**Input records**
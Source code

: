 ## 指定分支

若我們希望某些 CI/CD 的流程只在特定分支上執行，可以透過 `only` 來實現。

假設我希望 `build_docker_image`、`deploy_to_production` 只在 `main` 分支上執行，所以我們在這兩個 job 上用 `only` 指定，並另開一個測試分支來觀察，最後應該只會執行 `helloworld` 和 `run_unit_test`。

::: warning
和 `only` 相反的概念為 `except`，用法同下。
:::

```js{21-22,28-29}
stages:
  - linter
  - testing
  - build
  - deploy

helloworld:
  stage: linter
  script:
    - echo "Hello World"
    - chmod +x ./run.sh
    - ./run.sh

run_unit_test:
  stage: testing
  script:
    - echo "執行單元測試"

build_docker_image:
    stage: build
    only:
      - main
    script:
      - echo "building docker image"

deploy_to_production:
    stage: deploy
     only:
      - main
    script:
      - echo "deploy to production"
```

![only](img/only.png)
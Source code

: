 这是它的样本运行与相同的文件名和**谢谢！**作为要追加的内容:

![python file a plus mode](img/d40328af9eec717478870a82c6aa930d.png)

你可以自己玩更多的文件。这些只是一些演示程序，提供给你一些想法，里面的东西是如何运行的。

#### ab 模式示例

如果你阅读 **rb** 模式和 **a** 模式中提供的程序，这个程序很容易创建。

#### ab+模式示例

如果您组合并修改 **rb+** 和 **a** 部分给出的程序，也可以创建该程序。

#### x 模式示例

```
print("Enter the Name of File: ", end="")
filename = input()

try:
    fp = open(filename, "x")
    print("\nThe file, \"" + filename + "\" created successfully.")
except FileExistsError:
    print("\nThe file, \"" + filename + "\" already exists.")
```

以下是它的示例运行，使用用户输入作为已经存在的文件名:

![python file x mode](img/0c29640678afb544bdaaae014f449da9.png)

**Problem statement**
Copy all lines from the material that hold "filename".

**Answer section**
filename = input()
    fp = open(filename, "x")
    print("\nThe file, \"" + filename + "\" created successfully.")
    print("\nThe file, \"" + filename + "\" already exists.")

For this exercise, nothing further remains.